- DATASET CONTENT -
● ● ● ●

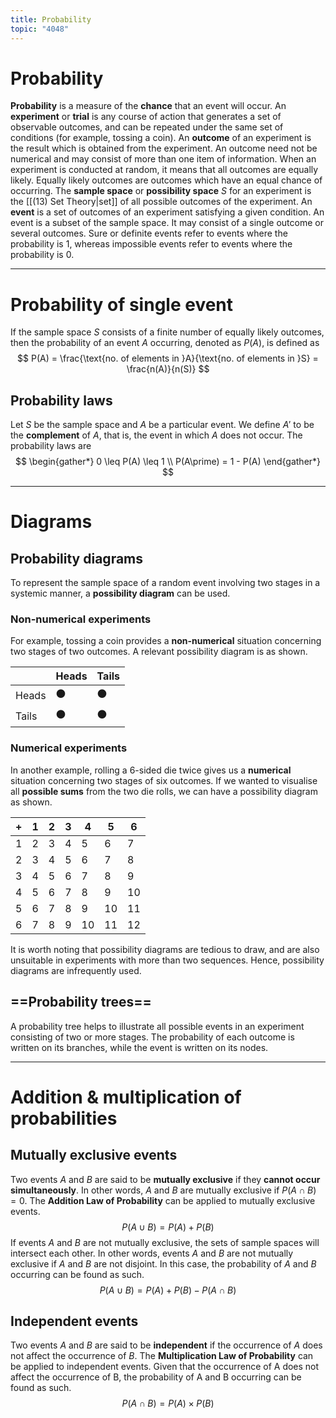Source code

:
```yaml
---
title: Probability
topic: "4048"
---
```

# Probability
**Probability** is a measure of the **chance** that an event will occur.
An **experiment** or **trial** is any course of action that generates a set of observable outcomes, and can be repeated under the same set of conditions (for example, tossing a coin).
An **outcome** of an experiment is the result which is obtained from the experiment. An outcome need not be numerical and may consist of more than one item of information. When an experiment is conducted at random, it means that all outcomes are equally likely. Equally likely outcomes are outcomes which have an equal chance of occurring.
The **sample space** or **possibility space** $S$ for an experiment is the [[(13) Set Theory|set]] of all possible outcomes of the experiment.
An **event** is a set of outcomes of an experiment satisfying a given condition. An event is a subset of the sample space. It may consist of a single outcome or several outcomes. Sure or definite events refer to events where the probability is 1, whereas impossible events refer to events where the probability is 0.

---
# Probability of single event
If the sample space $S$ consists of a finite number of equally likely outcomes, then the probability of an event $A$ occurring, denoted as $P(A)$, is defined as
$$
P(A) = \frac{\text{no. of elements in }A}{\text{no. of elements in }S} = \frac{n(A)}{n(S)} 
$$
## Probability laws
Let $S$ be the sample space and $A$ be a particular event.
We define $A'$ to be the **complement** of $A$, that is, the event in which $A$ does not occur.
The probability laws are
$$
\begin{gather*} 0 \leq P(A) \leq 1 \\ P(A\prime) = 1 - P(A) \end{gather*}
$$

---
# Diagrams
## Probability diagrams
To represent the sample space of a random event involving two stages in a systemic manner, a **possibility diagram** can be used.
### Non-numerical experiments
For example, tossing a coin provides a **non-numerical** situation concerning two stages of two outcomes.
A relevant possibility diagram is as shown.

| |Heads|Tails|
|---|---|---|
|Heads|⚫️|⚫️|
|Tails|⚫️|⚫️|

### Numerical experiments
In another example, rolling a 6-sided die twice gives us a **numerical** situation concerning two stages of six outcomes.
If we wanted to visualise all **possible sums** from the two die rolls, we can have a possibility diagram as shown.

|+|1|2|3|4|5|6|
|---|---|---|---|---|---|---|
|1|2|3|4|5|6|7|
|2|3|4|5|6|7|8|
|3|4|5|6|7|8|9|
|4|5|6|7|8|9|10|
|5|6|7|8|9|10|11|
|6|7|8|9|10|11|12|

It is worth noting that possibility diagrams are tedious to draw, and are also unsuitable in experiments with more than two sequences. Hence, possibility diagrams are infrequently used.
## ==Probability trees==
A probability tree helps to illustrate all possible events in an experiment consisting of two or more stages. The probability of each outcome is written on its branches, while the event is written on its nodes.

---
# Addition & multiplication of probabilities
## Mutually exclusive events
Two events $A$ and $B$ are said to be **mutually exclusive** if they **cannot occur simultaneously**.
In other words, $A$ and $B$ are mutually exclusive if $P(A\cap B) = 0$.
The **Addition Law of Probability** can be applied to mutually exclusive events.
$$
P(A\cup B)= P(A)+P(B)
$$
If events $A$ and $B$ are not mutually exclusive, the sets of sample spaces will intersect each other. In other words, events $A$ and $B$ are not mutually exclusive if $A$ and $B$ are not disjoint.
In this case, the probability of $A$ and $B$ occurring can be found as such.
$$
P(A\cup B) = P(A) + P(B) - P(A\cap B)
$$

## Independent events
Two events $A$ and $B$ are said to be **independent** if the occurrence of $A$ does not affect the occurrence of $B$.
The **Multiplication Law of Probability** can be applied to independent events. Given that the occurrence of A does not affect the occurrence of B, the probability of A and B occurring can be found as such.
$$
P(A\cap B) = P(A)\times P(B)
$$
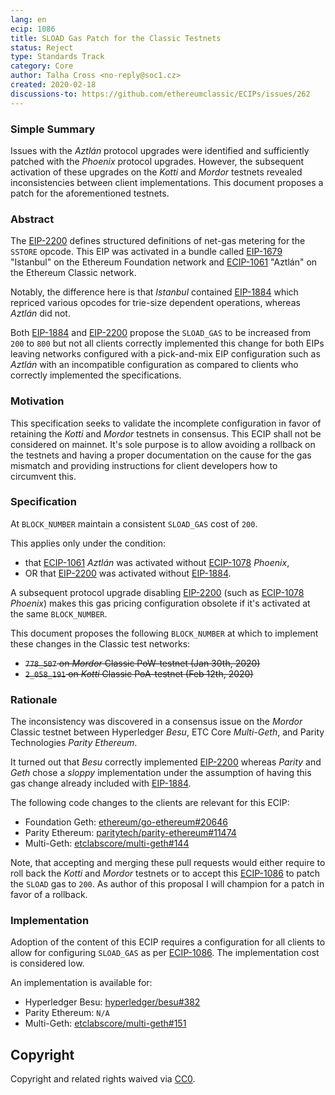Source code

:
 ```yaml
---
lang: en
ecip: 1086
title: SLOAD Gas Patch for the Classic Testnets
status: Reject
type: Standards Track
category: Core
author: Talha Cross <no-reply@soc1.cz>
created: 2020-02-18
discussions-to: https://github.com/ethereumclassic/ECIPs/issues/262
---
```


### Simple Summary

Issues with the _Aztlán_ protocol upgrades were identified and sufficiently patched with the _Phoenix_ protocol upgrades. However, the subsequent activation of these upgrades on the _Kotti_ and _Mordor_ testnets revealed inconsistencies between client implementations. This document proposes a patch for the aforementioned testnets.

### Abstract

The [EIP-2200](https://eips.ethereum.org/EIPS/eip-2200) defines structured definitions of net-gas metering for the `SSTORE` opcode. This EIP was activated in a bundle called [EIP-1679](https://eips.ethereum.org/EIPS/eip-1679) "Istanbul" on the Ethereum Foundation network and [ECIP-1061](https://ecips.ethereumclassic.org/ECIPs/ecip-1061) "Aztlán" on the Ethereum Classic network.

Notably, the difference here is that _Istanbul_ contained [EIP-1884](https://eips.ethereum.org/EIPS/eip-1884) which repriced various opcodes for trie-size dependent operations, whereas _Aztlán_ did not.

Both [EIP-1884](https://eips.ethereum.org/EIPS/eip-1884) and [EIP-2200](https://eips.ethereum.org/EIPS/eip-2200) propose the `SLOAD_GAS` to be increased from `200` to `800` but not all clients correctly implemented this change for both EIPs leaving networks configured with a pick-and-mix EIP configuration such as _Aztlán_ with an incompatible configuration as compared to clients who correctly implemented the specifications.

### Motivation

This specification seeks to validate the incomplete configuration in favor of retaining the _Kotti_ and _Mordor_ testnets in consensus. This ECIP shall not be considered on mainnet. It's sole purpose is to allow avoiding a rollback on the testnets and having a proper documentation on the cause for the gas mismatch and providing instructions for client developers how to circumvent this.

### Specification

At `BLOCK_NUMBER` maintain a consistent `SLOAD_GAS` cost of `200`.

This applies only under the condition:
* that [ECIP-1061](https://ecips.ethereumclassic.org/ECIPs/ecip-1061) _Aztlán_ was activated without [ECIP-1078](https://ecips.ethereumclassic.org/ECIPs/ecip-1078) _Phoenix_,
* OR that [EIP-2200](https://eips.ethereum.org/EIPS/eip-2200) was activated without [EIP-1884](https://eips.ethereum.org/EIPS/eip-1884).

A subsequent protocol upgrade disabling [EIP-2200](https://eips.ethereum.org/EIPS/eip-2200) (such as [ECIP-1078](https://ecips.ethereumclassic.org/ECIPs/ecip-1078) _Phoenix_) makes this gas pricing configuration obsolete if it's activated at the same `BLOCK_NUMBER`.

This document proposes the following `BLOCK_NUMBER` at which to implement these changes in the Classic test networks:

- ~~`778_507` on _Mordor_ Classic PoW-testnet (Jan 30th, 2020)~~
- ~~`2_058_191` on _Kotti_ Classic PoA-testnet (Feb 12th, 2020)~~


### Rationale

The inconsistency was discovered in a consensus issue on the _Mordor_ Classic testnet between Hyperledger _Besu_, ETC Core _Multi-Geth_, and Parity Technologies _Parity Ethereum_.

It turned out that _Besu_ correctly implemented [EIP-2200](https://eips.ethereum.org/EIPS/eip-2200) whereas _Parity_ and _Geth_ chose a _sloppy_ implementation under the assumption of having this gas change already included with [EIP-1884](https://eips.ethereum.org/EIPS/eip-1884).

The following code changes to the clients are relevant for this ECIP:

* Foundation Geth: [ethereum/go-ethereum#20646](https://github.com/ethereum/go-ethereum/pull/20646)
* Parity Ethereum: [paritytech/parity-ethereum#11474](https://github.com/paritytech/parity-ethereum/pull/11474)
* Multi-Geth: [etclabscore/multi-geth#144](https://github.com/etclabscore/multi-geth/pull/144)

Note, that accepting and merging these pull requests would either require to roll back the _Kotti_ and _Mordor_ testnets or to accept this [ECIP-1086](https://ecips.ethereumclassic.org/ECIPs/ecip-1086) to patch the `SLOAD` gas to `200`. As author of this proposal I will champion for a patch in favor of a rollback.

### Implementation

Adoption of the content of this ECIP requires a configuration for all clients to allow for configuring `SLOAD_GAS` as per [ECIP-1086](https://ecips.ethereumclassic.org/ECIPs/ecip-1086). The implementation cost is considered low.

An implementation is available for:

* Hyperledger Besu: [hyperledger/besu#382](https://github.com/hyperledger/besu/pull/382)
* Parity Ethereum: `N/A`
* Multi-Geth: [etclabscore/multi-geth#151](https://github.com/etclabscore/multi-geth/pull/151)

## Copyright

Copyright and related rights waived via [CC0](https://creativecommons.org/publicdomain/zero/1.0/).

● ● ● ●

- AIM OF THE TASK -
The answer must be every line of the records above that holds the word "experiments".

- EXERCISE RESPONSE -
### Non-numerical experiments
### Numerical experiments
It is worth noting that possibility diagrams are tedious to draw, and are also unsuitable in experiments with more than two sequences. Hence, possibility diagrams are infrequently used.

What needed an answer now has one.